Jovan Johnson, MBA, CFP®, CPA/PFS is the founder ofPiece of Wealth Planning LLC, a virtual fee-only financial planning firm based in Atlanta, Georgia, and serving clients nationwide.His firm is dedicated to serving charitably inclined individuals and families who want to make a meaningful impact. Jovan partners with individuals and families to help them accomplish their life goals, live well, give generously, serve others, and leave a legacy. He is very passionate about personal finance and providing clarity to others around the true meaning of wealth. Follow Jovan on Instagram@pieceofwealthplanning.

A financial planner says nothing is more important than cash during a recession. Here are 6 ways to preserve it. (2024)

FAQs

How much cash should I have on hand during a recession? ›

GOBankingRates consulted quite a few finance experts and asked them this question. They all said the same thing: You need three to six months' worth of living expenses in an easily accessible savings account. The exact amount of cash needed depends on one's income tier and cost of living.

How to save in a recession? ›

Consider these five preemptive strategies that may help protect your finances in a recession.
  1. Revisit your budget. Keeping close tabs on your budget is a cornerstone of good financial health, especially when inflation is high. ...
  2. Pad your emergency savings. ...
  3. Tackle debt. ...
  4. Consider staying invested. ...
  5. Maintain focus on your goals.

Where is the safest place to keep cash at home? ›

Where to safely keep cash at home. Just like any other piece of paper, cash can get lost, wet or burned. Consider buying a fireproof and waterproof safe for your home. It's also useful for storing other valuables in your home such as jewelry and important personal documents.

How much cash can you keep at home legally in the US? ›

While it is legal to keep as much as money as you want at home, the standard limit for cash that is covered under a standard home insurance policy is $200, according to the American Property Casualty Insurance Association.

Should you save cash during a recession? ›

During a recession, an emergency fund can be a financial lifesaver.
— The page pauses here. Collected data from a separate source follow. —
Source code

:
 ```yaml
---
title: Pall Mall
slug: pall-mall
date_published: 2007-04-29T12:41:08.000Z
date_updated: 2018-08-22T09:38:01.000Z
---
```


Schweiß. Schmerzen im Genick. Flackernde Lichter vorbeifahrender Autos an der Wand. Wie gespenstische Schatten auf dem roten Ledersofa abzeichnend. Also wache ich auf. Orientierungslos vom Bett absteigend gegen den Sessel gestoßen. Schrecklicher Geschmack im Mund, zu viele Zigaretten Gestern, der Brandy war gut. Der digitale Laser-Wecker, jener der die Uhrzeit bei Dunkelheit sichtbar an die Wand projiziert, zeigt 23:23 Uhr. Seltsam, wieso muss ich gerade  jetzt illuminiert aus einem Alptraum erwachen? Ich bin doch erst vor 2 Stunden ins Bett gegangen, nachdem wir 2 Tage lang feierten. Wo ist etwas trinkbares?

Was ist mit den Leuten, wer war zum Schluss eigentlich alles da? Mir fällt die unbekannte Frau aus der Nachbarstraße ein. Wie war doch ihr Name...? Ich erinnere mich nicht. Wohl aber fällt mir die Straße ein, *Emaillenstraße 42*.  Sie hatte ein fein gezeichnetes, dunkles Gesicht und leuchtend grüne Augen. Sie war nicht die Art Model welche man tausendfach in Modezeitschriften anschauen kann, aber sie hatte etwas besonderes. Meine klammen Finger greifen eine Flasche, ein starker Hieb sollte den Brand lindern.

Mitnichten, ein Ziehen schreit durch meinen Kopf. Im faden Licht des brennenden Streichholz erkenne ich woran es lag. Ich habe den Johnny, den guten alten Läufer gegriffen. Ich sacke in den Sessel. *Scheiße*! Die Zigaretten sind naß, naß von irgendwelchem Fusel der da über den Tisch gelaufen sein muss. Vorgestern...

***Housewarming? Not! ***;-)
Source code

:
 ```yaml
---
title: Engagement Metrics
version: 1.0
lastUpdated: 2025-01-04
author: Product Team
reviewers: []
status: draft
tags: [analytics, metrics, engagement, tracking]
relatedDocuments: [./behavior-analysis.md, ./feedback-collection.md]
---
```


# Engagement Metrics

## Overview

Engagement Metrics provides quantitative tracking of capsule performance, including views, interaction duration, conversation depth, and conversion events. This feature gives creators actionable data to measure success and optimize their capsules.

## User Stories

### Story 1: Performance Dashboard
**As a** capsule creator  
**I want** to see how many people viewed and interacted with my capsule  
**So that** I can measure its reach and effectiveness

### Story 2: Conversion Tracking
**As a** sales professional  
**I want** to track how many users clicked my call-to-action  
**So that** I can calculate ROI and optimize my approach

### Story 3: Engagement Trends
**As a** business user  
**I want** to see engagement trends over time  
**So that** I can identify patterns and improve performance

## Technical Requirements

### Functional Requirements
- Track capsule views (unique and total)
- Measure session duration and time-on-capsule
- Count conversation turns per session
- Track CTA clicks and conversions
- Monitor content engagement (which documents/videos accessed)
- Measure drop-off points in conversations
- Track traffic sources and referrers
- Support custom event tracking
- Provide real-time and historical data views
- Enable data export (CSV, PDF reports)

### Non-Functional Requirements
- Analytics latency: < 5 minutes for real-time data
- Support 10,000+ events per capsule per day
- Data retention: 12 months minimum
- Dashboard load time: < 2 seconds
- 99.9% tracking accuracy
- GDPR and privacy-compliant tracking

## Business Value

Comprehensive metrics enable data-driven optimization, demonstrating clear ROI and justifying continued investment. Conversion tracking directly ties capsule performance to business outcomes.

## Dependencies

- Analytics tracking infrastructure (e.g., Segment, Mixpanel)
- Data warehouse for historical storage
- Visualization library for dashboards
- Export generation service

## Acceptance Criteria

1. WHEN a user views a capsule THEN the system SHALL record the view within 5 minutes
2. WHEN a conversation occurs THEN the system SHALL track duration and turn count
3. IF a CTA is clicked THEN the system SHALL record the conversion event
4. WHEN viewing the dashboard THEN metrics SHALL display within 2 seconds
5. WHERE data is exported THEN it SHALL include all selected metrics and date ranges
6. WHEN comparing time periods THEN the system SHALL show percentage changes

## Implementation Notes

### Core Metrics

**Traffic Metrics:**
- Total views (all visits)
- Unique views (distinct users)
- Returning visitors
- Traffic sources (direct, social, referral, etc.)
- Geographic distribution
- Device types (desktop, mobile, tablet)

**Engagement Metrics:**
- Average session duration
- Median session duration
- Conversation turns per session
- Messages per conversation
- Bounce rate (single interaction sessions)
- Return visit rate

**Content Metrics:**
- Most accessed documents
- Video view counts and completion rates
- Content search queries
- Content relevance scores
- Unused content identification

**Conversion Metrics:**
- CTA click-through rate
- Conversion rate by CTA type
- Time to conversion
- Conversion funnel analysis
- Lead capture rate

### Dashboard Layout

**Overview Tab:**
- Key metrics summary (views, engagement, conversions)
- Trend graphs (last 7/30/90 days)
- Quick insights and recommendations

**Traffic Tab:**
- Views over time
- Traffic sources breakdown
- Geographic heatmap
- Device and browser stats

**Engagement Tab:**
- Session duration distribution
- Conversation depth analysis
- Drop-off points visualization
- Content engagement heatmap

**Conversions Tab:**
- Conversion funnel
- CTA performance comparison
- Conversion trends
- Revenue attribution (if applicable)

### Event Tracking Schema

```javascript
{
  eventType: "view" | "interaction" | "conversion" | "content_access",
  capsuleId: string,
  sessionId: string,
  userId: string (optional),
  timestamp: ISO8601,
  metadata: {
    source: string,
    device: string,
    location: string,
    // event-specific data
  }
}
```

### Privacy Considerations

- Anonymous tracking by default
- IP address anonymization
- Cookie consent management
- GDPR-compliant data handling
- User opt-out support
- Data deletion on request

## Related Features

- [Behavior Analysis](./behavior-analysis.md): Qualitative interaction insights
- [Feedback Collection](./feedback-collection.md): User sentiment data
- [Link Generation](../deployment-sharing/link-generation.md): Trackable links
Experts generally recommend that an emergency fund contain enough money to cover three to six months of living expenses.

What not to buy during a recession? ›

During an economic downturn, it's crucial to control your spending. Try to avoid taking on new debt you don't need, like a house or car. Look critically at smaller expenses, too — there's no reason to keep paying for things you don't use.

Where is the safest place to put your money during a recession? ›

Saving Accounts

Like checking accounts, they're federally insured and are generally the simplest and safest place to keep cash in good times and bad. Other advantages of savings accounts include: Simple to open and maintain. Deposits are fully insured.

Is it good to hold cash during a recession? ›

Cash. Cash is an important asset when it comes to a recession. After all, if you do end up in a situation where you need to pull from your assets, it helps to have a dedicated emergency fund to fall back on, especially if you experience a layoff.

Where should I put my cash during a recession? ›

Cash equivalents include short-term, highly liquid assets with minimal risk, such as Treasury bills, money market funds and certificates of deposit. Money market funds and high-yield savings are also places to salt away cash in a downturn.

Should I take all my money out of the bank during a recession? ›

Financial experts generally advise keeping three to six months' worth of expenses in a bank account as an emergency fund. How much you should keep in your account may also depend on whether you're saving up for a personal goal, like a down payment on a mortgage or a new car.

Where should I put money during a recession? ›

Where to put money during a recession. Putting money in savings accounts, money market accounts, and CDs keeps your money safe in an FDIC-insured bank account (or NCUA-insured credit union account). Alternatively, invest in the stock market with a broker. Let's go over each of these options.